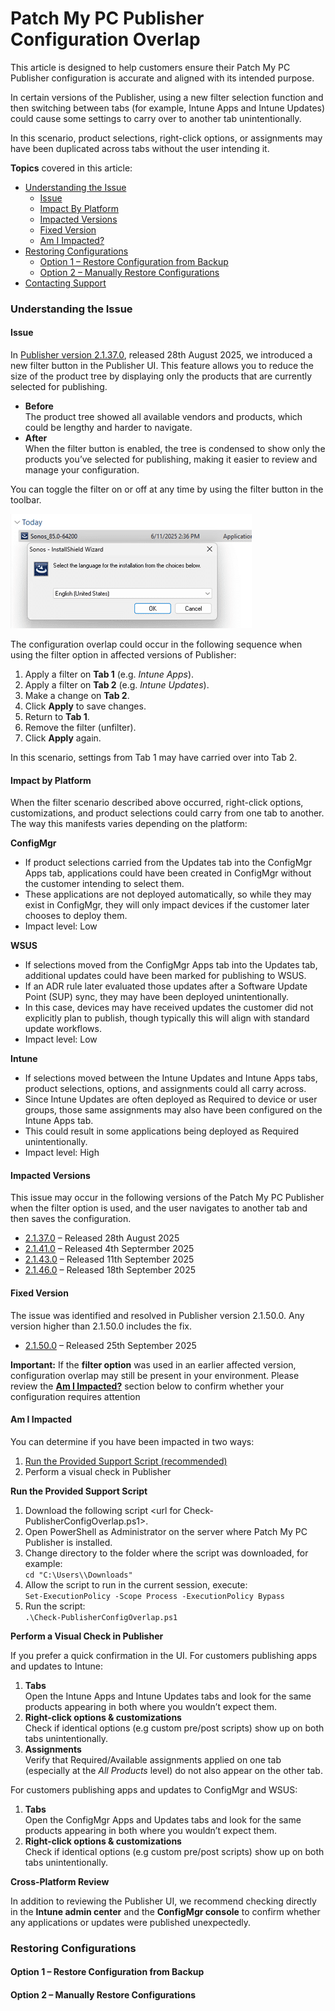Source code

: # Patch My PC Publisher Configuration Overlap

This article is designed to help customers ensure their Patch My PC Publisher configuration is accurate and aligned with its intended purpose.

In certain versions of the Publisher, using a new filter selection function and then switching between tabs (for example, Intune Apps and Intune Updates) could cause some settings to carry over to another tab unintentionally.

In this scenario, product selections, right-click options, or assignments may have been duplicated across tabs without the user intending it.

**Topics** covered in this article:

* [Understanding the Issue](https://patchmypc.com/kb/publisher-configuration-overlap/?preview_id=162295\&preview_nonce=a653a4e338\&preview=true#understandingtheissue)
  * [Issue](https://patchmypc.com/kb/publisher-configuration-overlap/?preview_id=162295\&preview_nonce=a653a4e338\&preview=true#issue)
  * [Impact By Platform](https://patchmypc.com/kb/publisher-configuration-overlap/?preview_id=162295\&preview_nonce=a653a4e338\&preview=true#impactbyplatform)
  * [Impacted Versions](https://patchmypc.com/kb/publisher-configuration-overlap/?preview_id=162295\&preview_nonce=a653a4e338\&preview=true#topic1)
  * [Fixed Version](https://patchmypc.com/kb/publisher-configuration-overlap/?preview_id=162295\&preview_nonce=a653a4e338\&preview=true#topic2)
  * [Am I Impacted?](https://patchmypc.com/kb/publisher-configuration-overlap/?preview_id=162295\&preview_nonce=a653a4e338\&preview=true#amiimpacted)
* [Restoring Configurations](https://patchmypc.com/kb/publisher-configuration-overlap/?preview_id=162295\&preview_nonce=a653a4e338\&preview=true#restoringconfigurations)
  * [Option 1 – Restore Configuration from Backup](https://patchmypc.com/kb/publisher-configuration-overlap/?preview_id=162295\&preview_nonce=a653a4e338\&preview=true#restorefrombackup)
  * [Option 2 – Manually Restore Configurations](https://patchmypc.com/kb/publisher-configuration-overlap/?preview_id=162295\&preview_nonce=a653a4e338\&preview=true#manualrestore)
* [Contacting Support](https://patchmypc.com/kb/publisher-configuration-overlap/?preview_id=162295\&preview_nonce=a653a4e338\&preview=true#contactsupport)

### Understanding the Issue <a href="#h-understanding-the-issue" id="h-understanding-the-issue"></a>

#### Issue <a href="#h-issue" id="h-issue"></a>

In [Publisher version 2.1.37.0](https://docs.patchmypc.com/publisher/publisher-release-notes#id-2.1.37.0-2025-08-28), released 28th August 2025, we introduced a new filter button in the Publisher UI. This feature allows you to reduce the size of the product tree by displaying only the products that are currently selected for publishing.

* **Before**\
  The product tree showed all available vendors and products, which could be lengthy and harder to navigate.
* **After**\
  When the filter button is enabled, the tree is condensed to show only the products you’ve selected for publishing, making it easier to review and manage your configuration.

You can toggle the filter on or off at any time by using the filter button in the toolbar.

![](/_images/image-13.png)

The configuration overlap could occur in the following sequence when using the filter option in affected versions of Publisher:

1. Apply a filter on **Tab 1** (e.g. _Intune Apps_).
2. Apply a filter on **Tab 2** (e.g. _Intune Updates_).
3. Make a change on **Tab 2**.
4. Click **Apply** to save changes.
5. Return to **Tab 1**.
6. Remove the filter (unfilter).
7. Click **Apply** again.

In this scenario, settings from Tab 1 may have carried over into Tab 2.

#### Impact by Platform <a href="#h-impact-by-platform" id="h-impact-by-platform"></a>

When the filter scenario described above occurred, right-click options, customizations, and product selections could carry from one tab to another. The way this manifests varies depending on the platform:

**ConfigMgr**

* If product selections carried from the Updates tab into the ConfigMgr Apps tab, applications could have been created in ConfigMgr without the customer intending to select them.
* These applications are not deployed automatically, so while they may exist in ConfigMgr, they will only impact devices if the customer later chooses to deploy them.
* Impact level: Low

**WSUS**

* If selections moved from the ConfigMgr Apps tab into the Updates tab, additional updates could have been marked for publishing to WSUS.
* If an ADR rule later evaluated those updates after a Software Update Point (SUP) sync, they may have been deployed unintentionally.
* In this case, devices may have received updates the customer did not explicitly plan to publish, though typically this will align with standard update workflows.
* Impact level: Low

**Intune**

* If selections moved between the Intune Updates and Intune Apps tabs, product selections, options, and assignments could all carry across.
* Since Intune Updates are often deployed as Required to device or user groups, those same assignments may also have been configured on the Intune Apps tab.
* This could result in some applications being deployed as Required unintentionally.
* Impact level: High

#### Impacted Versions <a href="#h-impacted-versions" id="h-impacted-versions"></a>

This issue may occur in the following versions of the Patch My PC Publisher when the filter option is used, and the user navigates to another tab and then saves the configuration.

* [2.1.37.0](https://docs.patchmypc.com/publisher/publisher-release-notes#id-2.1.37.0-2025-08-28) – Released 28th August 2025
* [2.1.41.0](https://docs.patchmypc.com/publisher/publisher-release-notes#id-2.1.41.0-2025-09-04) – Released 4th Septermber 2025
* [2.1.43.0](https://docs.patchmypc.com/publisher/publisher-release-notes#id-2.1.43.0-2025-09-11) – Released 11th September 2025
* [2.1.46.0](https://docs.patchmypc.com/publisher/publisher-release-notes#id-2.1.46.0-2025-09-18) – Released 18th September 2025

#### Fixed Version <a href="#h-fixed-version" id="h-fixed-version"></a>

The issue was identified and resolved in Publisher version 2.1.50.0. Any version higher than 2.1.50.0 includes the fix.

* [2.1.50.0](https://docs.patchmypc.com/publisher/publisher-release-notes#id-2.1.50.0-2025-09-25) – Released 25th September 2025

**Important:** If the **filter option** was used in an earlier affected version, configuration overlap may still be present in your environment. Please review the [**Am I Impacted?**](https://patchmypc.com/kb/publisher-configuration-overlap/?preview_id=162295\&preview_nonce=a653a4e338\&preview=true#amiimpacted) section below to confirm whether your configuration requires attention

#### Am I Impacted <a href="#h-am-i-impacted" id="h-am-i-impacted"></a>

You can determine if you have been impacted in two ways:

1. [Run the Provided Support Script (recommended)](https://patchmypc.com/kb/publisher-configuration-overlap/?preview_id=162295\&preview_nonce=a653a4e338\&preview=true#runtheprovidedsupportscript)
2. Perform a visual check in Publisher

**Run the Provided Support Script**

1. Download the following script \<url for Check-PublisherConfigOverlap.ps1>.
2. Open PowerShell as Administrator on the server where Patch My PC Publisher is installed.
3. Change directory to the folder where the script was downloaded, for example:\
   `cd "C:\Users\\Downloads"`
4. Allow the script to run in the current session, execute:\
   `Set-ExecutionPolicy -Scope Process -ExecutionPolicy Bypass`
5. Run the script:\
   `.\Check-PublisherConfigOverlap.ps1`

**Perform a Visual Check in Publisher**

If you prefer a quick confirmation in the UI. For customers publishing apps and updates to Intune:

1. **Tabs**\
   Open the Intune Apps and Intune Updates tabs and look for the same products appearing in both where you wouldn’t expect them.
2. **Right-click options & customizations**\
   Check if identical options (e.g custom pre/post scripts) show up on both tabs unintentionally.
3. **Assignments**\
   Verify that Required/Available assignments applied on one tab (especially at the _All Products_ level) do not also appear on the other tab.

For customers publishing apps and updates to ConfigMgr and WSUS:

1. **Tabs**\
   Open the ConfigMgr Apps and Updates tabs and look for the same products appearing in both where you wouldn’t expect them.
2. **Right-click options & customizations**\
   Check if identical options (e.g custom pre/post scripts) show up on both tabs unintentionally.

**Cross-Platform Review**

In addition to reviewing the Publisher UI, we recommend checking directly in the **Intune admin center** and the **ConfigMgr console** to confirm whether any applications or updates were published unexpectedly.

### Restoring Configurations <a href="#h-restoring-configurations" id="h-restoring-configurations"></a>

#### Option 1 – Restore Configuration from Backup <a href="#h-option-1-restore-configuration-from-backup" id="h-option-1-restore-configuration-from-backup"></a>

#### Option 2 – Manually Restore Configurations <a href="#h-option-2-manually-restore-configurations" id="h-option-2-manually-restore-configurations"></a>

Exercise instructions » Find the word "between" in the entries and show each line where it is found.

Response »
In certain versions of the Publisher, using a new filter selection function and then switching between tabs (for example, Intune Apps and Intune Updates) could cause some settings to carry over to another tab unintentionally.
* If selections moved between the Intune Updates and Intune Apps tabs, product selections, options, and assignments could all carry across.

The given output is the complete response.